Vale lembrar, que a constituição brasileira é rígida e, em muitos momentos estipula regras sobre as relações particulares de forma explicita, os direitos sociais são impostos entre os particulares, como por exemplo os direitos trabalhistas.
O caso dos direitos trabalhista é mais fácil de identificar a necessidade de uma intervenção estatal, aqui, fica claro a disparidade entre as partes. O que leva a entender que em regra o empregador possui um poder muito maior que o trabalhador, fica fácil a interpretação, e, até aplicação da máxima que na dúvida deve ser favorável ao empregado.
Porém, o caso específico da relação de dois particulares em pé de igualdade a necessidade da intervenção do Estado passa por avaliação diferente, apesar, de ter como função a manutenção de uma vida digna, a aplicação entre particulares não é tão simples.
Existem muitos conceitos subjetivos interligados no assunto, que mantém as definições básicas bem definidas. Isto, acaba por garantir diversas interpretações do mesmo instituto por diversos países, com seus respetivos inclinamentos políticos.
uma opção por eficácia direta traduz uma decisão política em prol de um constitucionalismo da Igualdade, objetivando a efetividade do sistema de direitos e garantias fundamentais no âmbito do Estado social de Direito, ao passo que a concepção defensora de uma eficácia apenas indireta encontra-se atrelada ao constitucionalismo de inspiração luberal-burguesa.(SARLET, Ingo Wolfgang, 2000, pag. 147)
Porém, existem momentos em que o legislador expressamente fortalece os direitos fundamentais, em uma legislação historicamente reservada a pautar a autonomia da vontade. Isto pode ser exemplificado nos seguintes casos:
Art. 57. A exclusão do associado só é admissível havendo justa causa, assim reconhecida em procedimento que assegure direito de defesa e de recurso, nos termos previstos no estatuto. (Redação dada pela Lei nº 11.127, de 2005)

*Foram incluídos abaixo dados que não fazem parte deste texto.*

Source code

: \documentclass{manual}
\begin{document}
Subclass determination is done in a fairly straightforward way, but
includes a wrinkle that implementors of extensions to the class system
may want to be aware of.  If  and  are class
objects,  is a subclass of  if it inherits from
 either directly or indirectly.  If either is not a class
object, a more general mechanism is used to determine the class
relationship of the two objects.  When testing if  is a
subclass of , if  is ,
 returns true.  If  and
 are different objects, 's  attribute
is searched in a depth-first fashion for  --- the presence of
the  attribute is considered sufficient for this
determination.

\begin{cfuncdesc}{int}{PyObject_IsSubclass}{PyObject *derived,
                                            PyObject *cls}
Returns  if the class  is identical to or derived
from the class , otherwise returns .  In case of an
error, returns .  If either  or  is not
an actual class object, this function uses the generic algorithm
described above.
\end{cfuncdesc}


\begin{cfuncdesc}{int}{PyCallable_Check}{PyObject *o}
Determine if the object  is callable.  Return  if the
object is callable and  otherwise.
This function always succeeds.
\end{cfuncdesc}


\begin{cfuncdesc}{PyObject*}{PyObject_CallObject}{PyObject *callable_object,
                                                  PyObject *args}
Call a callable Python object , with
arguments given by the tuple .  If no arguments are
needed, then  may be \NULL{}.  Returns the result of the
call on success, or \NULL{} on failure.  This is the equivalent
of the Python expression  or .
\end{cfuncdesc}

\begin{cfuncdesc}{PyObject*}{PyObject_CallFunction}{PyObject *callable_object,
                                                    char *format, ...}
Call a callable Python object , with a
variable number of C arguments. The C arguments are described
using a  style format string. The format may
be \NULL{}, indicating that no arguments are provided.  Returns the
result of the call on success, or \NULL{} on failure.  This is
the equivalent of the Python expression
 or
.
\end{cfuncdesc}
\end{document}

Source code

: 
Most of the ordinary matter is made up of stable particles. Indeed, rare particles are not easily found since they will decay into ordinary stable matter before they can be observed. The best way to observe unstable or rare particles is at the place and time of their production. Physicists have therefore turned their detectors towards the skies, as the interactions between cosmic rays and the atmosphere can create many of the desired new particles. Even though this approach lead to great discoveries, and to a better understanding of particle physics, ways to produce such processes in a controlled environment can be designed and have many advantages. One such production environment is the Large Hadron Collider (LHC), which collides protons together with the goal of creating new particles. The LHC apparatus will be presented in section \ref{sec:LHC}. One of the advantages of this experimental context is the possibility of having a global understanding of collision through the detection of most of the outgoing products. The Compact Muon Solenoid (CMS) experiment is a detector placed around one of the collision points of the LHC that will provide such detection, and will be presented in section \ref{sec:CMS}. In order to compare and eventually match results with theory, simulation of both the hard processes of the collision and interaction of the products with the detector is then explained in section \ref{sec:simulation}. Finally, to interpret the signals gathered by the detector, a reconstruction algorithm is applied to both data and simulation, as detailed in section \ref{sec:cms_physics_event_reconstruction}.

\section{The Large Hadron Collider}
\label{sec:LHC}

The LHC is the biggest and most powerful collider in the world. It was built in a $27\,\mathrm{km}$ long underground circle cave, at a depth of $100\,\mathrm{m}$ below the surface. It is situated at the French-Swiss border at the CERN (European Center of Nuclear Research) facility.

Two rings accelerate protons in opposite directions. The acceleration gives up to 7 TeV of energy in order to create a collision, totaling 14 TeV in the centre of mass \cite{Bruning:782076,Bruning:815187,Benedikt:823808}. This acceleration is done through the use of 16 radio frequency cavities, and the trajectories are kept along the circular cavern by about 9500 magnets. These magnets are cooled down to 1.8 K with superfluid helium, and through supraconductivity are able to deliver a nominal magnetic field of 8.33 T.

Art. 1.085. Ressalvado o disposto no art. 1.030, quando a maioria dos sócios, representativa de mais da metade do capital social, entender que um ou mais sócios estão pondo em risco a continuidade da empresa, em virtude de atos de inegável gravidade, poderá excluí-los da sociedade, mediante alteração do contrato social, desde que prevista neste a exclusão por justa causa.
Parágrafo único. Ressalvado o caso em que haja apenas dois sócios na sociedade, a exclusão de um sócio somente poderá ser determinada em reunião ou assembleia especialmente convocada para esse fim, ciente o acusado em tempo hábil para permitir seu comparecimento e o exercício do direito de defesa. (Redação dada pela Lei nº 13.792, de 2019)
Os dois artigos foram retirados do Código Civil. Apesar do diploma preconizar a autonomia de vontade, é fácil constar um dos direitos fundamentais mais antigos sendo ressaltados. Tais artigos que regulamentam a relação entre particulares em nível de igualdade, que formam associação ou sociedades.
Por fim, vale ressaltar, que não existem uma única formula para solucionar um conflito dos direitos fundamentais. Que cada caso deve ser estudado como fosse único devendo ter uma solução adequada para aquela realidade. O que torna difícil a construção de uma jurisprudência solida sobre o assunto. E, enquadrar em um único caso, por isto vê ao longo dos anos diferentes decisões em que vão existir diferentes graus de suprimento da autonomia da vontade para o protagonismo dos direitos fundamentais.
5. CONCLUSÃO
O histórico da construção dos direitos fundamentais tem como objetivo principal resguardar o indivíduo, para que ele possa exercer suas liberdades e, ainda sim, efetivar a sua vida digna.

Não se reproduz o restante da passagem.